**Entries taken from a collection**
◇ ◇ ◇

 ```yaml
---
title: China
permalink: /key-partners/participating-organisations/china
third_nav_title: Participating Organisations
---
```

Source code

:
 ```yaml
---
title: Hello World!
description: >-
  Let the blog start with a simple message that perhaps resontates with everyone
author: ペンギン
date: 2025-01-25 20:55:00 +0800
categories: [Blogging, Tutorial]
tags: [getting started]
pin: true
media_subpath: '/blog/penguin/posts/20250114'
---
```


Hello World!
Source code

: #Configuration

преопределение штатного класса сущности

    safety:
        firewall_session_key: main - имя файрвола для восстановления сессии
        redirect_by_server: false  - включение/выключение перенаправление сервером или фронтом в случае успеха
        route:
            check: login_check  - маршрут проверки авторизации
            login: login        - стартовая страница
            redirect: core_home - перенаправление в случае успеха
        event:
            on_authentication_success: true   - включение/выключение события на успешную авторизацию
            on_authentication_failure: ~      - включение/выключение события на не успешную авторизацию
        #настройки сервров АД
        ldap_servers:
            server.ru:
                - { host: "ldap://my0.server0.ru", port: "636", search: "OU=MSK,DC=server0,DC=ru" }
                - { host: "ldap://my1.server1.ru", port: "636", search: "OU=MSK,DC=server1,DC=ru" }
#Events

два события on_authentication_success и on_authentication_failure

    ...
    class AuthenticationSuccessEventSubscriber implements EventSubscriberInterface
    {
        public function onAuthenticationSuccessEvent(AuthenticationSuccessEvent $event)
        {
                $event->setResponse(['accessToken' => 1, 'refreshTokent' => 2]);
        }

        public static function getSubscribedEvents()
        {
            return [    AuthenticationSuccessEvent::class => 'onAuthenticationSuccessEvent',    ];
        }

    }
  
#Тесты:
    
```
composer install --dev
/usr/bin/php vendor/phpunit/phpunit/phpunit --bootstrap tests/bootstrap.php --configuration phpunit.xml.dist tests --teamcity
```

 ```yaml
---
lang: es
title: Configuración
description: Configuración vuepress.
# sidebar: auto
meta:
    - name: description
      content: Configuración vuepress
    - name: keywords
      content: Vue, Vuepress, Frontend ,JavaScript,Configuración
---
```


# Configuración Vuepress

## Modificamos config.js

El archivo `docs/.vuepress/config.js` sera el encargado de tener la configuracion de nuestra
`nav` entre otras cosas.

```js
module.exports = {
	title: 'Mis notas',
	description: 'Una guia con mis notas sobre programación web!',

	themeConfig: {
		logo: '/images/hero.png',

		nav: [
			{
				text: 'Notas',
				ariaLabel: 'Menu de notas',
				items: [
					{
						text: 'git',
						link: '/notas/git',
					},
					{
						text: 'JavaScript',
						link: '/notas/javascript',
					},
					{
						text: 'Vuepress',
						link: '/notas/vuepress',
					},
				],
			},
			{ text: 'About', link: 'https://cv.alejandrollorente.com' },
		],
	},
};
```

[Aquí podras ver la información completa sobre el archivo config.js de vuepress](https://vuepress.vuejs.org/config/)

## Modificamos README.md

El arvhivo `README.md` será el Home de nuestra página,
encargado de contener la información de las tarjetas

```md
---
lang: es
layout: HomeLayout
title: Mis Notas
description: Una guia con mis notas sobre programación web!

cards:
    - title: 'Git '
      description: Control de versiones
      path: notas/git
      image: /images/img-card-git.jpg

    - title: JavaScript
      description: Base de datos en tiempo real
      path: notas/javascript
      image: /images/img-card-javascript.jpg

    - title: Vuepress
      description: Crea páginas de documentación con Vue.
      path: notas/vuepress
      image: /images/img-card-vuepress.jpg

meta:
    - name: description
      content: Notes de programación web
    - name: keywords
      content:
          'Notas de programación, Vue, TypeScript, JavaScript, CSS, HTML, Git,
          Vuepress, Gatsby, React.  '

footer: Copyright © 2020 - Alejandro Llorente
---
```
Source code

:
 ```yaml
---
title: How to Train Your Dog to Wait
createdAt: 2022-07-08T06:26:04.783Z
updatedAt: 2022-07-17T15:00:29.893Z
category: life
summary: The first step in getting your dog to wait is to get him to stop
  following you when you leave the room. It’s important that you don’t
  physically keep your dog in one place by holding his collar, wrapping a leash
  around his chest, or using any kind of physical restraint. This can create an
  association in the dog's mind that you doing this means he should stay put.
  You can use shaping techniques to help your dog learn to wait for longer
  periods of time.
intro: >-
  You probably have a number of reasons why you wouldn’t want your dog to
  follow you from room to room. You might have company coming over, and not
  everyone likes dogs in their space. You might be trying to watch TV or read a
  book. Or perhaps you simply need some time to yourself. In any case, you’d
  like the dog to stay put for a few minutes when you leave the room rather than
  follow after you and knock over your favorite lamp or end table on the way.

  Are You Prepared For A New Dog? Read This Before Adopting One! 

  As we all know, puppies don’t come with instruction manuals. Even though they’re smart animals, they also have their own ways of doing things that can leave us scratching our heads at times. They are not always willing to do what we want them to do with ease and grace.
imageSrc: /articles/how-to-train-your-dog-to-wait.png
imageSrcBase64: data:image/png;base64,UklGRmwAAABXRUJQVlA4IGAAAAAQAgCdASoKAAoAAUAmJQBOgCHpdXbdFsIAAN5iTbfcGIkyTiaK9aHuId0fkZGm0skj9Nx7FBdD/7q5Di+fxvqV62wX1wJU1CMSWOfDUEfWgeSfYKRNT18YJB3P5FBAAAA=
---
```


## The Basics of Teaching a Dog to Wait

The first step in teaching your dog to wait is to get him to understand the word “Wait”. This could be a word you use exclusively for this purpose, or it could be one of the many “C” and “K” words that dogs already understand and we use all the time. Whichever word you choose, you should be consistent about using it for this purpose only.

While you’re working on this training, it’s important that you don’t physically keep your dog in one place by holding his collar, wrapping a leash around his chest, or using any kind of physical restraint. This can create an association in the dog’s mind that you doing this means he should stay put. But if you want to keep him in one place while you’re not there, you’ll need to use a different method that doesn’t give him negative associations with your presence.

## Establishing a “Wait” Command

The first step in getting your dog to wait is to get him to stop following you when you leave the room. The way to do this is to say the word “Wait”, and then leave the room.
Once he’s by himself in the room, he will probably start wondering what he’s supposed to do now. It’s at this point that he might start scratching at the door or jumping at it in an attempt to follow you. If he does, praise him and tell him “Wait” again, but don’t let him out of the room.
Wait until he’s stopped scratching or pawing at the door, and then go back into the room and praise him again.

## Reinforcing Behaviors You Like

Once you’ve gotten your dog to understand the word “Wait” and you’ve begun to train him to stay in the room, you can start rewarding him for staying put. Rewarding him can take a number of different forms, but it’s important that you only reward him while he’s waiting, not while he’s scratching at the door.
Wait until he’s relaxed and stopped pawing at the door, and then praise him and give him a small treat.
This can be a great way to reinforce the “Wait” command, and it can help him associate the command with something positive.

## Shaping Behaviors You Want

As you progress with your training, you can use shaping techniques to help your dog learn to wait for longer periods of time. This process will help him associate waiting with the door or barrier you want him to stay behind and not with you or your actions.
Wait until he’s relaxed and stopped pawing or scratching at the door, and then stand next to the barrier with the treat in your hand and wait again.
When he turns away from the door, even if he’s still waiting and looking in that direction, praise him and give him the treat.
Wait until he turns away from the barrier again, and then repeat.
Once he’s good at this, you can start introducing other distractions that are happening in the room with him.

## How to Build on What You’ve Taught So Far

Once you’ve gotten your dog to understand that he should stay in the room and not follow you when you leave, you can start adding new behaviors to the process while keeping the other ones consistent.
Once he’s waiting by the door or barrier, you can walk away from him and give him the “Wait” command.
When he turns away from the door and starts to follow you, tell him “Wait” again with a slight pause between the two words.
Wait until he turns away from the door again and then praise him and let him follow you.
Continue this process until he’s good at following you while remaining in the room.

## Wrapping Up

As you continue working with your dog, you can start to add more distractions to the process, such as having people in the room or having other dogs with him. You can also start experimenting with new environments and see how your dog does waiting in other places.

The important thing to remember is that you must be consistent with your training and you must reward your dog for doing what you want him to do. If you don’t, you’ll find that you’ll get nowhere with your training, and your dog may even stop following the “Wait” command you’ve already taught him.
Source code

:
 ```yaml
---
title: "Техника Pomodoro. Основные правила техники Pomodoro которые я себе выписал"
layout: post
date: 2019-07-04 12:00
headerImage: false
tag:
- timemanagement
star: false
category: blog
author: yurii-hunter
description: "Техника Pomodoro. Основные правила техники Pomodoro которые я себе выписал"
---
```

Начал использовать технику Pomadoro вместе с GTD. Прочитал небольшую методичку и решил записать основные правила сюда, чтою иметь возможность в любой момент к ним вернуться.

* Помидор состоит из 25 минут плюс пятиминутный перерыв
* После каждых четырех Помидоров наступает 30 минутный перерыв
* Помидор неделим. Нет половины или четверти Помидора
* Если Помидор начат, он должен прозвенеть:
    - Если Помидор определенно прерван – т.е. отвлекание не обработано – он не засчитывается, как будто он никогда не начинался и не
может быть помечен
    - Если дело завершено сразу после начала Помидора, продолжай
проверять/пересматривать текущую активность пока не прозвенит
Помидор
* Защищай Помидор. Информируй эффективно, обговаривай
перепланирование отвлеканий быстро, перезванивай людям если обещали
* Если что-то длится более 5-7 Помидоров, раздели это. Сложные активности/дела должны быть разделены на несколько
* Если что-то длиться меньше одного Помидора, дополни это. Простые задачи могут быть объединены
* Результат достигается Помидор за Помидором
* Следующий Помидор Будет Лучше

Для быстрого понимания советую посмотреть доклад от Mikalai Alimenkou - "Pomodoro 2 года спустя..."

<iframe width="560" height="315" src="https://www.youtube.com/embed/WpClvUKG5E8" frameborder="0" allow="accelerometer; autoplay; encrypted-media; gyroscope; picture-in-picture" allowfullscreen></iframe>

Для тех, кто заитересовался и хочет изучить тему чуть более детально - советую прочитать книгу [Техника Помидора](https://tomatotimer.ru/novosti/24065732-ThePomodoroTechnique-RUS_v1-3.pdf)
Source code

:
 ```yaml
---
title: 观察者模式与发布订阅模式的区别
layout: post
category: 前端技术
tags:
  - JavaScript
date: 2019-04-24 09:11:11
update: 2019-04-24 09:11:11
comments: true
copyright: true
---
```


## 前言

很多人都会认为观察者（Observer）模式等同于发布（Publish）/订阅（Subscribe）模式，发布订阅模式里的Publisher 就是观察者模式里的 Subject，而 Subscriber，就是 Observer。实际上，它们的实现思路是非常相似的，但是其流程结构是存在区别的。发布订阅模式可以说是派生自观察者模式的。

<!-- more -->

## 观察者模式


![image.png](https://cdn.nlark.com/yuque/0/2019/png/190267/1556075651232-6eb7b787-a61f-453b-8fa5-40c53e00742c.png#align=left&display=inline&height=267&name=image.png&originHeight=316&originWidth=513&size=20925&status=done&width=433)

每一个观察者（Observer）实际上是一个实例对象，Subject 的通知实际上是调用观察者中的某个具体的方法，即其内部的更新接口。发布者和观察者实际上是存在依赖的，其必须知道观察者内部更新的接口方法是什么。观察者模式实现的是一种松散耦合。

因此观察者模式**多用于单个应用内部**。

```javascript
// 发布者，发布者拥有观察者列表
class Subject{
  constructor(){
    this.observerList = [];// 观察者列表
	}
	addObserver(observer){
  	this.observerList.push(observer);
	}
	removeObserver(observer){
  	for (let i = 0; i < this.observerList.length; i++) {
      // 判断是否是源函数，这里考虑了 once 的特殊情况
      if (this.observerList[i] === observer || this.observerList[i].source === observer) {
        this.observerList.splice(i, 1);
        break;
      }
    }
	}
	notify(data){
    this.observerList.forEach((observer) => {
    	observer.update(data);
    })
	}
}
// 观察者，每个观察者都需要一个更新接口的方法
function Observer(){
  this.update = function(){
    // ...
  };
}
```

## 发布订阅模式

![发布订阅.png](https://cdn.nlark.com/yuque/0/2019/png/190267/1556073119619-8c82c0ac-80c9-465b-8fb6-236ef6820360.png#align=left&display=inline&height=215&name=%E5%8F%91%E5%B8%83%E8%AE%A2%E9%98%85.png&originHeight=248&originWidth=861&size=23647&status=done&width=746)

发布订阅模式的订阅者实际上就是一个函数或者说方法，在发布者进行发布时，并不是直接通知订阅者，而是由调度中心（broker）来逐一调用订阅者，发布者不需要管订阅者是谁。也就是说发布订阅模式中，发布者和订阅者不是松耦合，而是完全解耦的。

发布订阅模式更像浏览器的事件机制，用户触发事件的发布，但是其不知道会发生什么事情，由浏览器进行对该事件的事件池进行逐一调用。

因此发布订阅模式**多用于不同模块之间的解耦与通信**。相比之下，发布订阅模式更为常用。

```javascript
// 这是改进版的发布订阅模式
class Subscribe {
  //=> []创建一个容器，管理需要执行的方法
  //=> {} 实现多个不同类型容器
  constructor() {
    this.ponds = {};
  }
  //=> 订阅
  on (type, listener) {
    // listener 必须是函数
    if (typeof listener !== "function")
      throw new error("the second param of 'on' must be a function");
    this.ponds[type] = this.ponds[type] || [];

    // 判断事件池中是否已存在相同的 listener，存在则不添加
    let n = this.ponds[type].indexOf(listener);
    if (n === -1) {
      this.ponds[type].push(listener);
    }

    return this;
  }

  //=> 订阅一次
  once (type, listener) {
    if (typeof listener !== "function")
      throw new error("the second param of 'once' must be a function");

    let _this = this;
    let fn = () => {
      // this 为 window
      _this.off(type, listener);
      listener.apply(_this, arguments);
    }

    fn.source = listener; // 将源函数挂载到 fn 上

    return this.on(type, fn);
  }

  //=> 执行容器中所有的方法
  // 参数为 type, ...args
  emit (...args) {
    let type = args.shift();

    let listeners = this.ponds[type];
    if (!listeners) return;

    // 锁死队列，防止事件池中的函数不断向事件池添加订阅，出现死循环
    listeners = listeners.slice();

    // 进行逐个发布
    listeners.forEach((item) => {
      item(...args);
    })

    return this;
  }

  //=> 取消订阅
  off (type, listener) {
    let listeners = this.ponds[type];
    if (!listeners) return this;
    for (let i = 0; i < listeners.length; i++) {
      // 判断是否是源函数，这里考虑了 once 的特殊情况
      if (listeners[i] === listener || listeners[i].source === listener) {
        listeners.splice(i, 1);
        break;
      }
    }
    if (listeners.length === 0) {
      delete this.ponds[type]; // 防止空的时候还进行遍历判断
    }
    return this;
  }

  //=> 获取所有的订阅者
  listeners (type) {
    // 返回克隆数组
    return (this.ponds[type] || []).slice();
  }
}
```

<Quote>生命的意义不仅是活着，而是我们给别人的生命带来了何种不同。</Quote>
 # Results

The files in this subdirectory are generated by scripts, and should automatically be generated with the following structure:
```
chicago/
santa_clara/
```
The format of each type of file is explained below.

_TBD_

◇ ◇ ◇

**Your goal**
Each line in the entries above, starting at the line with "Once he’s waiting" and ending at the line with "может быть помечен", is to be printed exactly, and only those lines.

**Response to the exercise**
Once he’s waiting by the door or barrier, you can walk away from him and give him the “Wait” command.
When he turns away from the door and starts to follow you, tell him “Wait” again with a slight pause between the two words.
Wait until he turns away from the door again and then praise him and let him follow you.
Continue this process until he’s good at following you while remaining in the room.

## Wrapping Up

As you continue working with your dog, you can start to add more distractions to the process, such as having people in the room or having other dogs with him. You can also start experimenting with new environments and see how your dog does waiting in other places.

The important thing to remember is that you must be consistent with your training and you must reward your dog for doing what you want him to do. If you don’t, you’ll find that you’ll get nowhere with your training, and your dog may even stop following the “Wait” command you’ve already taught him.
Source code

:
 ```yaml
---
title: "Техника Pomodoro. Основные правила техники Pomodoro которые я себе выписал"
layout: post
date: 2019-07-04 12:00
headerImage: false
tag:
- timemanagement
star: false
category: blog
author: yurii-hunter
description: "Техника Pomodoro. Основные правила техники Pomodoro которые я себе выписал"
---
```

Начал использовать технику Pomadoro вместе с GTD. Прочитал небольшую методичку и решил записать основные правила сюда, чтою иметь возможность в любой момент к ним вернуться.

* Помидор состоит из 25 минут плюс пятиминутный перерыв
* После каждых четырех Помидоров наступает 30 минутный перерыв
* Помидор неделим. Нет половины или четверти Помидора
* Если Помидор начат, он должен прозвенеть:
    - Если Помидор определенно прерван – т.е. отвлекание не обработано – он не засчитывается, как будто он никогда не начинался и не
может быть помечен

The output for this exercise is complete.